====== Material for the task

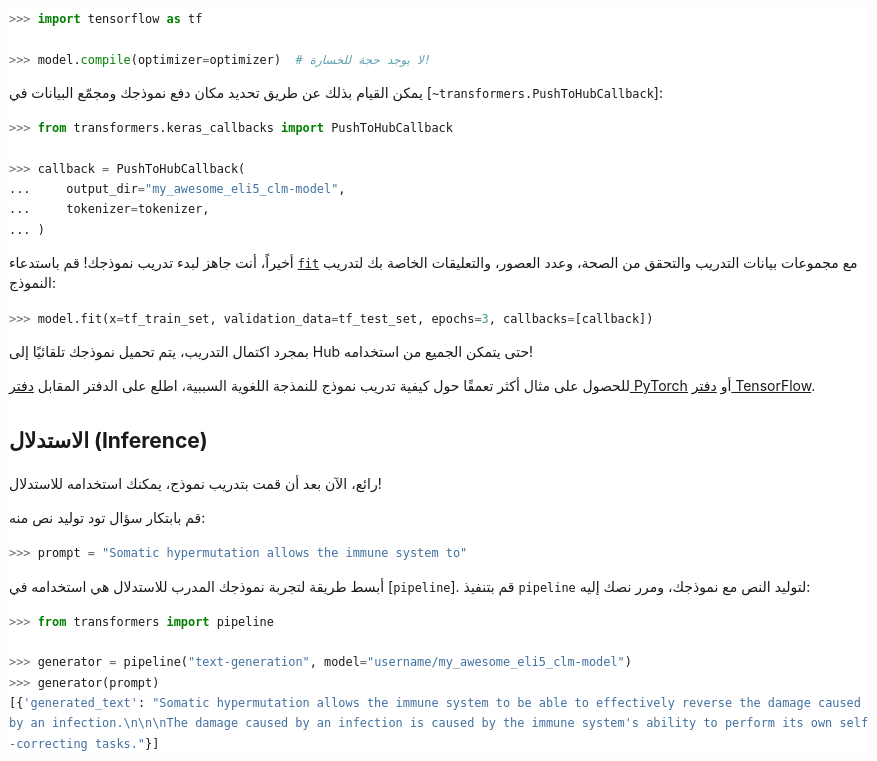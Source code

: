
```py
>>> import tensorflow as tf

>>> model.compile(optimizer=optimizer)  # لا يوجد حجة للخسارة!
```

يمكن القيام بذلك عن طريق تحديد مكان دفع نموذجك ومجمّع البيانات في [`~transformers.PushToHubCallback`]:

```py
>>> from transformers.keras_callbacks import PushToHubCallback

>>> callback = PushToHubCallback(
...     output_dir="my_awesome_eli5_clm-model",
...     tokenizer=tokenizer,
... )
```

أخيراً، أنت جاهز لبدء تدريب نموذجك! قم باستدعاء [`fit`](https://keras.io/api/models/model_training_apis/#fit-method) مع مجموعات بيانات التدريب والتحقق من الصحة، وعدد العصور، والتعليقات الخاصة بك لتدريب النموذج:

```py
>>> model.fit(x=tf_train_set, validation_data=tf_test_set, epochs=3, callbacks=[callback])
```

بمجرد اكتمال التدريب، يتم تحميل نموذجك تلقائيًا إلى Hub حتى يتمكن الجميع من استخدامه!
</tf>
</frameworkcontent>

<Tip>

للحصول على مثال أكثر تعمقًا حول كيفية تدريب نموذج للنمذجة اللغوية السببية، اطلع على الدفتر المقابل
[دفتر PyTorch](https://colab.research.google.com/github/huggingface/notebooks/blob/main/examples/language_modeling.ipynb)
أو [دفتر TensorFlow](https://colab.research.google.com/github/huggingface/notebooks/blob/main/examples/language_modeling-tf.ipynb).

</Tip>

## الاستدلال (Inference)

رائع، الآن بعد أن قمت بتدريب نموذج، يمكنك استخدامه للاستدلال!

قم بابتكار سؤال تود توليد نص منه:

```py
>>> prompt = "Somatic hypermutation allows the immune system to"
```

أبسط طريقة لتجربة نموذجك المدرب للاستدلال هي استخدامه في [`pipeline`]. قم بتنفيذ `pipeline` لتوليد النص مع نموذجك، ومرر نصك إليه:

```py
>>> from transformers import pipeline

>>> generator = pipeline("text-generation", model="username/my_awesome_eli5_clm-model")
>>> generator(prompt)
[{'generated_text': "Somatic hypermutation allows the immune system to be able to effectively reverse the damage caused by an infection.\n\n\nThe damage caused by an infection is caused by the immune system's ability to perform its own self-correcting tasks."}]
```
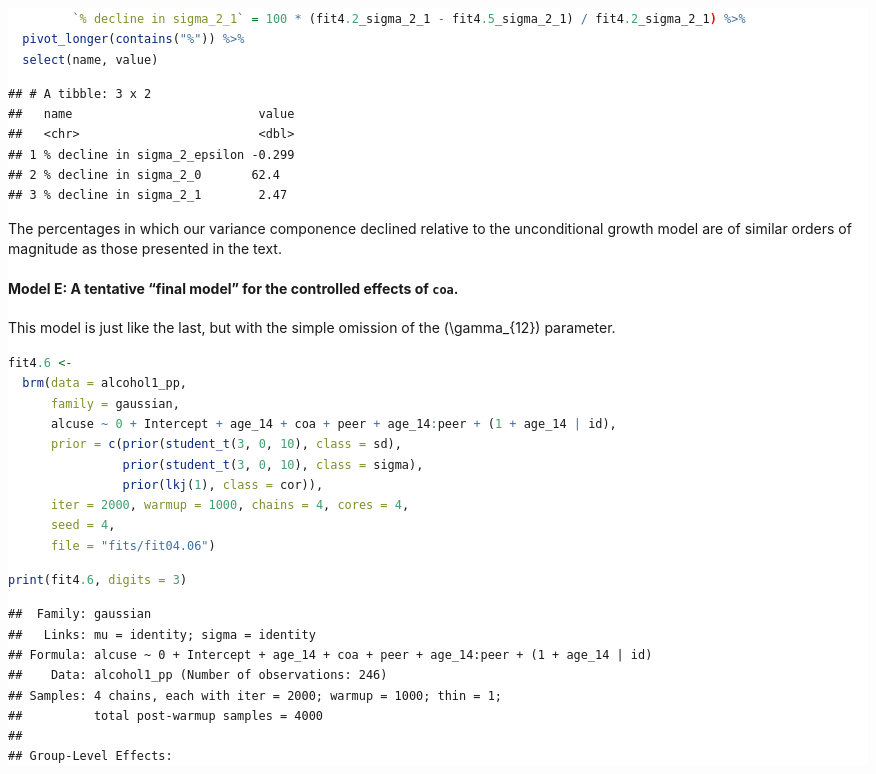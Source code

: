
 ``` r
         `% decline in sigma_2_1` = 100 * (fit4.2_sigma_2_1 - fit4.5_sigma_2_1) / fit4.2_sigma_2_1) %>% 
  pivot_longer(contains("%")) %>% 
  select(name, value)
```

    ## # A tibble: 3 x 2
    ##   name                          value
    ##   <chr>                         <dbl>
    ## 1 % decline in sigma_2_epsilon -0.299
    ## 2 % decline in sigma_2_0       62.4  
    ## 3 % decline in sigma_2_1        2.47

The percentages in which our variance componence declined relative to
the unconditional growth model are of similar orders of magnitude as
those presented in the
text.

#### Model E: A tentative “final model” for the controlled effects of `coa`.

This model is just like the last, but with the simple omission of the
\(\gamma_{12}\) parameter.

``` r
fit4.6 <-
  brm(data = alcohol1_pp, 
      family = gaussian,
      alcuse ~ 0 + Intercept + age_14 + coa + peer + age_14:peer + (1 + age_14 | id),
      prior = c(prior(student_t(3, 0, 10), class = sd),
                prior(student_t(3, 0, 10), class = sigma),
                prior(lkj(1), class = cor)),
      iter = 2000, warmup = 1000, chains = 4, cores = 4,
      seed = 4,
      file = "fits/fit04.06")
```

``` r
print(fit4.6, digits = 3)
```

    ##  Family: gaussian 
    ##   Links: mu = identity; sigma = identity 
    ## Formula: alcuse ~ 0 + Intercept + age_14 + coa + peer + age_14:peer + (1 + age_14 | id) 
    ##    Data: alcohol1_pp (Number of observations: 246) 
    ## Samples: 4 chains, each with iter = 2000; warmup = 1000; thin = 1;
    ##          total post-warmup samples = 4000
    ## 
    ## Group-Level Effects: 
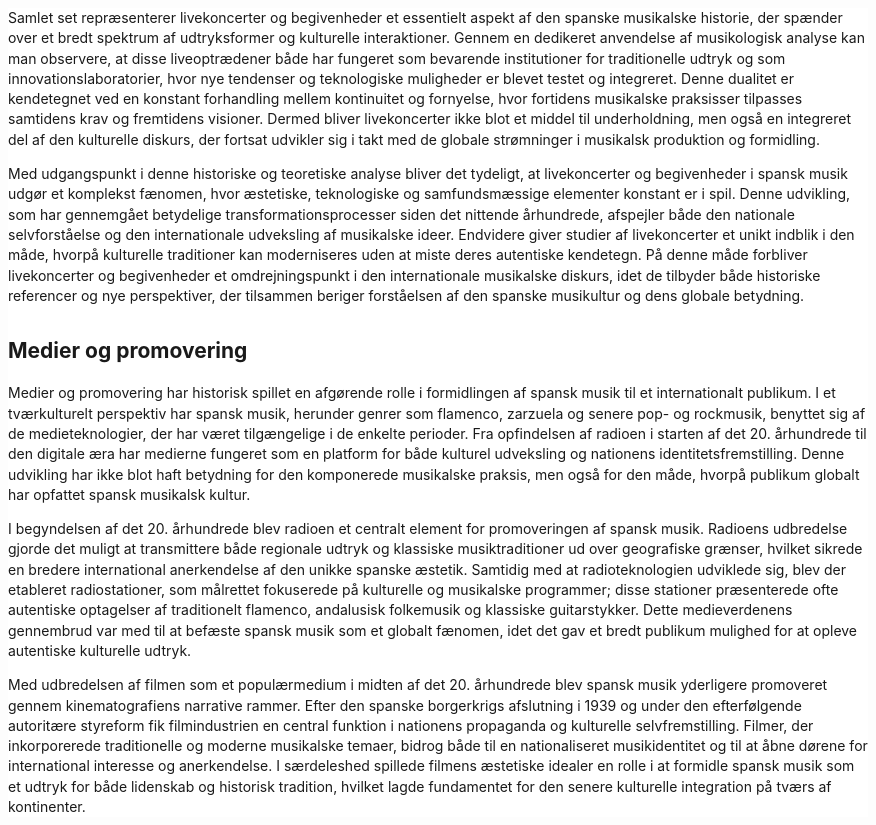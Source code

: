 Samlet set repræsenterer livekoncerter og begivenheder et essentielt aspekt af den spanske
musikalske historie, der spænder over et bredt spektrum af udtryksformer og kulturelle
interaktioner. Gennem en dedikeret anvendelse af musikologisk analyse kan man observere, at disse
liveoptrædener både har fungeret som bevarende institutioner for traditionelle udtryk og som
innovationslaboratorier, hvor nye tendenser og teknologiske muligheder er blevet testet og
integreret. Denne dualitet er kendetegnet ved en konstant forhandling mellem kontinuitet og
fornyelse, hvor fortidens musikalske praksisser tilpasses samtidens krav og fremtidens visioner.
Dermed bliver livekoncerter ikke blot et middel til underholdning, men også en integreret del af den
kulturelle diskurs, der fortsat udvikler sig i takt med de globale strømninger i musikalsk
produktion og formidling.

Med udgangspunkt i denne historiske og teoretiske analyse bliver det tydeligt, at livekoncerter og
begivenheder i spansk musik udgør et komplekst fænomen, hvor æstetiske, teknologiske og
samfundsmæssige elementer konstant er i spil. Denne udvikling, som har gennemgået betydelige
transformationsprocesser siden det nittende århundrede, afspejler både den nationale selvforståelse
og den internationale udveksling af musikalske ideer. Endvidere giver studier af livekoncerter et
unikt indblik i den måde, hvorpå kulturelle traditioner kan moderniseres uden at miste deres
autentiske kendetegn. På denne måde forbliver livekoncerter og begivenheder et omdrejningspunkt i
den internationale musikalske diskurs, idet de tilbyder både historiske referencer og nye
perspektiver, der tilsammen beriger forståelsen af den spanske musikultur og dens globale betydning.

## Medier og promovering

Medier og promovering har historisk spillet en afgørende rolle i formidlingen af spansk musik til et
internationalt publikum. I et tværkulturelt perspektiv har spansk musik, herunder genrer som
flamenco, zarzuela og senere pop- og rockmusik, benyttet sig af de medieteknologier, der har været
tilgængelige i de enkelte perioder. Fra opfindelsen af radioen i starten af det 20. århundrede til
den digitale æra har medierne fungeret som en platform for både kulturel udveksling og nationens
identitetsfremstilling. Denne udvikling har ikke blot haft betydning for den komponerede musikalske
praksis, men også for den måde, hvorpå publikum globalt har opfattet spansk musikalsk kultur.

I begyndelsen af det 20. århundrede blev radioen et centralt element for promoveringen af spansk
musik. Radioens udbredelse gjorde det muligt at transmittere både regionale udtryk og klassiske
musiktraditioner ud over geografiske grænser, hvilket sikrede en bredere international anerkendelse
af den unikke spanske æstetik. Samtidig med at radioteknologien udviklede sig, blev der etableret
radiostationer, som målrettet fokuserede på kulturelle og musikalske programmer; disse stationer
præsenterede ofte autentiske optagelser af traditionelt flamenco, andalusisk folkemusik og klassiske
guitarstykker. Dette medieverdenens gennembrud var med til at befæste spansk musik som et globalt
fænomen, idet det gav et bredt publikum mulighed for at opleve autentiske kulturelle udtryk.

Med udbredelsen af filmen som et populærmedium i midten af det 20. århundrede blev spansk musik
yderligere promoveret gennem kinematografiens narrative rammer. Efter den spanske borgerkrigs
afslutning i 1939 og under den efterfølgende autoritære styreform fik filmindustrien en central
funktion i nationens propaganda og kulturelle selvfremstilling. Filmer, der inkorporerede
traditionelle og moderne musikalske temaer, bidrog både til en nationaliseret musikidentitet og til
at åbne dørene for international interesse og anerkendelse. I særdeleshed spillede filmens æstetiske
idealer en rolle i at formidle spansk musik som et udtryk for både lidenskab og historisk tradition,
hvilket lagde fundamentet for den senere kulturelle integration på tværs af kontinenter.
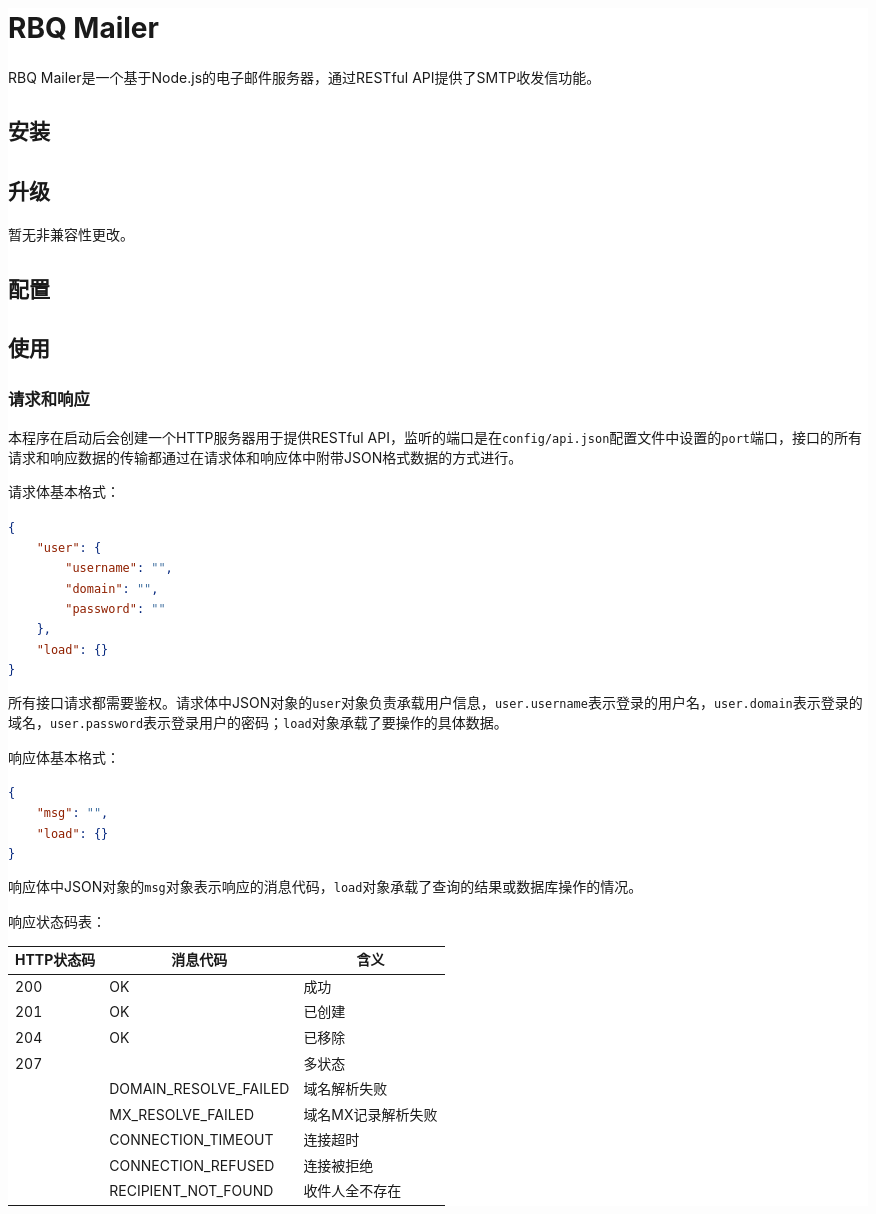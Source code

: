 # RBQ Mailer
RBQ Mailer是一个基于Node.js的电子邮件服务器，通过RESTful API提供了SMTP收发信功能。

## 安装

## 升级

暂无非兼容性更改。

## 配置

## 使用

### 请求和响应

本程序在启动后会创建一个HTTP服务器用于提供RESTful API，监听的端口是在`config/api.json`配置文件中设置的`port`端口，接口的所有请求和响应数据的传输都通过在请求体和响应体中附带JSON格式数据的方式进行。

请求体基本格式：

```json
{
    "user": {
        "username": "",
        "domain": "",
        "password": ""
    },
    "load": {}
}
```

所有接口请求都需要鉴权。请求体中JSON对象的`user`对象负责承载用户信息，`user.username`表示登录的用户名，`user.domain`表示登录的域名，`user.password`表示登录用户的密码；`load`对象承载了要操作的具体数据。

响应体基本格式：

```json
{
    "msg": "",
    "load": {}
}
```

响应体中JSON对象的`msg`对象表示响应的消息代码，`load`对象承载了查询的结果或数据库操作的情况。

响应状态码表：

| HTTP状态码 | 消息代码              | 含义               |
| ---------- | --------------------- | ------------------ |
| 200        | OK                    | 成功               |
| 201        | OK                    | 已创建             |
| 204        | OK                    | 已移除             |
| 207        |                       | 多状态             |
|            | DOMAIN_RESOLVE_FAILED | 域名解析失败       |
|            | MX_RESOLVE_FAILED     | 域名MX记录解析失败 |
|            | CONNECTION_TIMEOUT    | 连接超时           |
|            | CONNECTION_REFUSED    | 连接被拒绝         |
|            | RECIPIENT_NOT_FOUND   | 收件人全不存在     |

============

What you need to do:
Look above and copy only the lines from the one holding "sigma = identity" to the one holding "integreret. Denne dualitet", both included, exactly, minus the pictures.

Exercise response:
    ##   Links: mu = identity; sigma = identity 
    ## Formula: alcuse ~ 0 + Intercept + age_14 + coa + peer + age_14:peer + (1 + age_14 | id) 
    ##    Data: alcohol1_pp (Number of observations: 246) 
    ## Samples: 4 chains, each with iter = 2000; warmup = 1000; thin = 1;
    ##          total post-warmup samples = 4000
    ## 
    ## Group-Level Effects: 
Source code

: Samlet set repræsenterer livekoncerter og begivenheder et essentielt aspekt af den spanske
musikalske historie, der spænder over et bredt spektrum af udtryksformer og kulturelle
interaktioner. Gennem en dedikeret anvendelse af musikologisk analyse kan man observere, at disse
liveoptrædener både har fungeret som bevarende institutioner for traditionelle udtryk og som
innovationslaboratorier, hvor nye tendenser og teknologiske muligheder er blevet testet og
integreret. Denne dualitet er kendetegnet ved en konstant forhandling mellem kontinuitet og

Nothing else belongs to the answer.